From the entries below, reproduce exactly the line containing "- 2020/05/01(金) 06:53:16", the line containing "- 2020/04/24(金) 07:37:15", and every line in between, with nothing added.

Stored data

+ + + + +

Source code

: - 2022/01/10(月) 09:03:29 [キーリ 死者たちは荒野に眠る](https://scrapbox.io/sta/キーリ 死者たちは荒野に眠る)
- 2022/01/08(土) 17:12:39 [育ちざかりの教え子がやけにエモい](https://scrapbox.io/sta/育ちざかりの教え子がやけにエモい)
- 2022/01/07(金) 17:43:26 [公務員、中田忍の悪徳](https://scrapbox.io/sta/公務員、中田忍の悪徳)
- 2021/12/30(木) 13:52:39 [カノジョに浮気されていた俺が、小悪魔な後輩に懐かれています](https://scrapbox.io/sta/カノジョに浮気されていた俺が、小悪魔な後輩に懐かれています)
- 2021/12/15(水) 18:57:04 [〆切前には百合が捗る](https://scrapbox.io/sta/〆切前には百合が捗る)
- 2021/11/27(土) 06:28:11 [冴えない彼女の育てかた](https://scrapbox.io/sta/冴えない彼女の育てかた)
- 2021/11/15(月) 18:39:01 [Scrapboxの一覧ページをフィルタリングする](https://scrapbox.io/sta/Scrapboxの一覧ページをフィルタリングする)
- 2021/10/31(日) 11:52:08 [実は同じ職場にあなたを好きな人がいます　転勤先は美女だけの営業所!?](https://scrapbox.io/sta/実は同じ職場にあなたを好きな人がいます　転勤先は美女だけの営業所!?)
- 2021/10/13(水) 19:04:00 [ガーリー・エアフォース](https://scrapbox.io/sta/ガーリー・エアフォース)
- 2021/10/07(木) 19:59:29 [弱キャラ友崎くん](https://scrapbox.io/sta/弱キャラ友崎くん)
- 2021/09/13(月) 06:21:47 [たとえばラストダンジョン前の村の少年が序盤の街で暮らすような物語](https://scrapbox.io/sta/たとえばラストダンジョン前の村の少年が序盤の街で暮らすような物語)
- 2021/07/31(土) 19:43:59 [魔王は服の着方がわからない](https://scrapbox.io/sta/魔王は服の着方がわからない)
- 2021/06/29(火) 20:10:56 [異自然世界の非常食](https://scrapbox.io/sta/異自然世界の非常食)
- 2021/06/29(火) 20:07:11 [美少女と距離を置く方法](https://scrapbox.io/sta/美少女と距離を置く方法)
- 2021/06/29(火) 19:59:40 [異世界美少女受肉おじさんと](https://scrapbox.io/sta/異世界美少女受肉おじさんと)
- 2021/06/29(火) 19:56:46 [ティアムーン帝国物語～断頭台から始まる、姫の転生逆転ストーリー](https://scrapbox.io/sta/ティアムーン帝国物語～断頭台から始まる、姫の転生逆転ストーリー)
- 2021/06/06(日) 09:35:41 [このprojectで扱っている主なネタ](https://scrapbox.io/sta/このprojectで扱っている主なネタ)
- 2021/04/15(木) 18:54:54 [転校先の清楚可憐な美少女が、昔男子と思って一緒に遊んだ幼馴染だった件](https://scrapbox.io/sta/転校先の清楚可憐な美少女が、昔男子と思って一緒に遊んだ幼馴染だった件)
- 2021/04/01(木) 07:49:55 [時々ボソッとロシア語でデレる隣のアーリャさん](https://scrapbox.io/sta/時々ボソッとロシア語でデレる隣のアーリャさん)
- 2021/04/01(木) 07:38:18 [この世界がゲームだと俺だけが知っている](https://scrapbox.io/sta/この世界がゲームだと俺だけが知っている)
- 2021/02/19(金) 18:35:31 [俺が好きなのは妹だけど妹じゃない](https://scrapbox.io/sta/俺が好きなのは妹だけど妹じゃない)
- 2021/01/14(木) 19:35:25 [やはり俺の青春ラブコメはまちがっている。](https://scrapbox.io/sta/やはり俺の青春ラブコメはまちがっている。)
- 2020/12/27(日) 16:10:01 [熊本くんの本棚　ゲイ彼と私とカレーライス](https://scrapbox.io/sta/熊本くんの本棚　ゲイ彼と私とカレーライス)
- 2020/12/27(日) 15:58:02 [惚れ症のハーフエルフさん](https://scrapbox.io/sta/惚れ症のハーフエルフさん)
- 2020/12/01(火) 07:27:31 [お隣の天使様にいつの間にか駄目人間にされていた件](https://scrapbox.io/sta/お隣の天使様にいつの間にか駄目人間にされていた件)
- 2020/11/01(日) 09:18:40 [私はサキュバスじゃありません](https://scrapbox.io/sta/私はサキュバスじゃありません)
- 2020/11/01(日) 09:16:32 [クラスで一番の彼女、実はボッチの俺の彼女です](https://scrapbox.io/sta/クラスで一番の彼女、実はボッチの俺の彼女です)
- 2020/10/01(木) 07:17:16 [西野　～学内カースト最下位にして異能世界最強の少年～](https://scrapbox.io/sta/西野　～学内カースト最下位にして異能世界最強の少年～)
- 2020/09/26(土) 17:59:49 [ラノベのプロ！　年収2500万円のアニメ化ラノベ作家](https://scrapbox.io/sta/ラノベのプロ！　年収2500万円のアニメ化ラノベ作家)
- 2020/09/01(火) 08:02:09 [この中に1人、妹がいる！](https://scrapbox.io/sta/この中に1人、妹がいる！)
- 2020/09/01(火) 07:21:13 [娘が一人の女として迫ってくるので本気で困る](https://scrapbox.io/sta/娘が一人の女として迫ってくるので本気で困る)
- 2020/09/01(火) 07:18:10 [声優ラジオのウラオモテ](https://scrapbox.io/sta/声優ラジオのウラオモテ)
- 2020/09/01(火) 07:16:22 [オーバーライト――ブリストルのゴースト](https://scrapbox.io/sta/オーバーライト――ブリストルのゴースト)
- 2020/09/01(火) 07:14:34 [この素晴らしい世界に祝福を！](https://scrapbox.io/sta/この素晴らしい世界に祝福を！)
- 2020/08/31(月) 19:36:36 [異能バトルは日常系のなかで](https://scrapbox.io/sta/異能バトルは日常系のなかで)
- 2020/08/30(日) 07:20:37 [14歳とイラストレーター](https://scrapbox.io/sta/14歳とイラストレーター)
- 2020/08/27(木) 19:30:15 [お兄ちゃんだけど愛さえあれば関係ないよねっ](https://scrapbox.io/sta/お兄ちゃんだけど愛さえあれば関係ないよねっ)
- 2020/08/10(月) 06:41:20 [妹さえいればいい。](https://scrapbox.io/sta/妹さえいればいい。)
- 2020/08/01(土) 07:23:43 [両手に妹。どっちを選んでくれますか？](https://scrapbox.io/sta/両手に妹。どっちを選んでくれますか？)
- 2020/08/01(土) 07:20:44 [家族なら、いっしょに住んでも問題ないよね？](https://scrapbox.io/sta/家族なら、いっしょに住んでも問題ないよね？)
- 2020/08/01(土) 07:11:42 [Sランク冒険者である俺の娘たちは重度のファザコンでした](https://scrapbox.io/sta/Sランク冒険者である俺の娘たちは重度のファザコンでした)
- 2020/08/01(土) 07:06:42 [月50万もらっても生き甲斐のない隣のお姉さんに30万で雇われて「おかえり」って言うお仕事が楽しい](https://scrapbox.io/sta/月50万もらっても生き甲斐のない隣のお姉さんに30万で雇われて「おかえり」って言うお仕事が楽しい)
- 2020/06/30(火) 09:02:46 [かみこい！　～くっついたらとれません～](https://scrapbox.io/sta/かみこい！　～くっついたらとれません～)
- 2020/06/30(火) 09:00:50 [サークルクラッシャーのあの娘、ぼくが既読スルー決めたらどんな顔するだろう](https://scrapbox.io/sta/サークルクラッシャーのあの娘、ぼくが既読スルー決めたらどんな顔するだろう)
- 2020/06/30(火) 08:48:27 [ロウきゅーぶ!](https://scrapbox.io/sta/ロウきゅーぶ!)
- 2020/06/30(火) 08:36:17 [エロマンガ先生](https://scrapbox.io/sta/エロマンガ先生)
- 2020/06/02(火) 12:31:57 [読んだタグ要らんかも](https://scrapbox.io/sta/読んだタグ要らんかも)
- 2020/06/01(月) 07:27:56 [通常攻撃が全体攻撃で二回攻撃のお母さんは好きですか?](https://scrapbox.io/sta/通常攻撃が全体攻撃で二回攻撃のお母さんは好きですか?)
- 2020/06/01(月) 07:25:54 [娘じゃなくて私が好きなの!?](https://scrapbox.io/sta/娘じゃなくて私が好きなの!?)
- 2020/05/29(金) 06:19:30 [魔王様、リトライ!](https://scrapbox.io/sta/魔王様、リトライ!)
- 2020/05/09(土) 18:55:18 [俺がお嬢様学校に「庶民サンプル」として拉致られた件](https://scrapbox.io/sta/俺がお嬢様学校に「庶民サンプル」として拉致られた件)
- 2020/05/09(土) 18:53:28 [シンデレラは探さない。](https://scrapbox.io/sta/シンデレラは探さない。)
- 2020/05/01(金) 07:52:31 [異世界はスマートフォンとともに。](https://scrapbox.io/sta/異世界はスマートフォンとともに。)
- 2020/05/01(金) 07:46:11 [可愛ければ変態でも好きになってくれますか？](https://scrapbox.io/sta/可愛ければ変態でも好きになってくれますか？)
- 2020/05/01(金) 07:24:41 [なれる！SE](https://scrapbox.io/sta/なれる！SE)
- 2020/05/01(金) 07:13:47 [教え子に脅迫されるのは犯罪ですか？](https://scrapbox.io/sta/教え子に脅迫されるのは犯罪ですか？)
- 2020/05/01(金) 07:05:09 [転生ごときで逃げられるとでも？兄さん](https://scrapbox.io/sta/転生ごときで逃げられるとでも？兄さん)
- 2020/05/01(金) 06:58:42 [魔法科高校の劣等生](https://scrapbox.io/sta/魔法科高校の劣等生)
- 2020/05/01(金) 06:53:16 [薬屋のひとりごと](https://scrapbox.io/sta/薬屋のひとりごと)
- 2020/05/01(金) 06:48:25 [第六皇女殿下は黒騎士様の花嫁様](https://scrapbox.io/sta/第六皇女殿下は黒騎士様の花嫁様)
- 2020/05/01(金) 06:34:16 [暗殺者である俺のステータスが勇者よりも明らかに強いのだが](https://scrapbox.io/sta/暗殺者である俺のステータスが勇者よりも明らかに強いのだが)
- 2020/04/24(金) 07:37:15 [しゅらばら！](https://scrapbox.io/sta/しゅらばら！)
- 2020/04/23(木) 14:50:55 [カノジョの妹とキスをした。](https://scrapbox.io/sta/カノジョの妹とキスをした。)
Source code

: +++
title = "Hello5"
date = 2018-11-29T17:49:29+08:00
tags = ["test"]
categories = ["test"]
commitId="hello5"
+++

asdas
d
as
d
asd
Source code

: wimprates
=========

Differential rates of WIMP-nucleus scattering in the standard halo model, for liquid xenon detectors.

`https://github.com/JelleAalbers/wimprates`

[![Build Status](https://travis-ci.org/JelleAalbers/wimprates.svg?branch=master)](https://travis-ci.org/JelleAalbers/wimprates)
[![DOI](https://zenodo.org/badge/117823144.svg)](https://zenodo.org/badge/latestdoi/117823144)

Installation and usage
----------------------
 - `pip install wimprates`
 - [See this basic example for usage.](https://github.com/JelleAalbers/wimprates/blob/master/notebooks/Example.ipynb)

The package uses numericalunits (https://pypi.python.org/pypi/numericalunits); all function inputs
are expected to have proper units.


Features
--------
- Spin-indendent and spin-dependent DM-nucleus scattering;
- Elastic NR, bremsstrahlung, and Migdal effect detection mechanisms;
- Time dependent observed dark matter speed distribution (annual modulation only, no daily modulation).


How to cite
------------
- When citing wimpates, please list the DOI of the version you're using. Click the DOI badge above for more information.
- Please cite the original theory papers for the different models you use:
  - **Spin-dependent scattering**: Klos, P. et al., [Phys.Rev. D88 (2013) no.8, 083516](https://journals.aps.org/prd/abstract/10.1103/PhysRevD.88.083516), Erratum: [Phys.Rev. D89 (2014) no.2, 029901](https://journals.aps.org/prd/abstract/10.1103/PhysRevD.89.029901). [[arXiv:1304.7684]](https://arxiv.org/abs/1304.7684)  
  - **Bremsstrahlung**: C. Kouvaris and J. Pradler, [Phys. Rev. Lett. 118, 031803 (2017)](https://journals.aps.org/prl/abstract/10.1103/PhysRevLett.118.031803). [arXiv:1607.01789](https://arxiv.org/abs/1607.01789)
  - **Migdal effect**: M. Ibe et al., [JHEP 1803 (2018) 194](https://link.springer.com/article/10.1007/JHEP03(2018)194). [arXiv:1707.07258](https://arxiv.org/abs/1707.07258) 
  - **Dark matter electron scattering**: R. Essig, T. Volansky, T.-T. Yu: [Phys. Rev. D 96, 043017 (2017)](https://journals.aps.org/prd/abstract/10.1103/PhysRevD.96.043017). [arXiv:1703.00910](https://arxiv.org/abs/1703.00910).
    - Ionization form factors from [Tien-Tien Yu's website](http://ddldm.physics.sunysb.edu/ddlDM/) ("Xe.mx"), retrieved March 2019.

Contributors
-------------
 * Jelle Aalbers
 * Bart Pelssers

+ + + + +

▶ **Answer for this exercise**
- 2020/05/01(金) 06:53:16 [薬屋のひとりごと](https://scrapbox.io/sta/薬屋のひとりごと)
- 2020/05/01(金) 06:48:25 [第六皇女殿下は黒騎士様の花嫁様](https://scrapbox.io/sta/第六皇女殿下は黒騎士様の花嫁様)
- 2020/05/01(金) 06:34:16 [暗殺者である俺のステータスが勇者よりも明らかに強いのだが](https://scrapbox.io/sta/暗殺者である俺のステータスが勇者よりも明らかに強いのだが)
- 2020/04/24(金) 07:37:15 [しゅらばら！](https://scrapbox.io/sta/しゅらばら！)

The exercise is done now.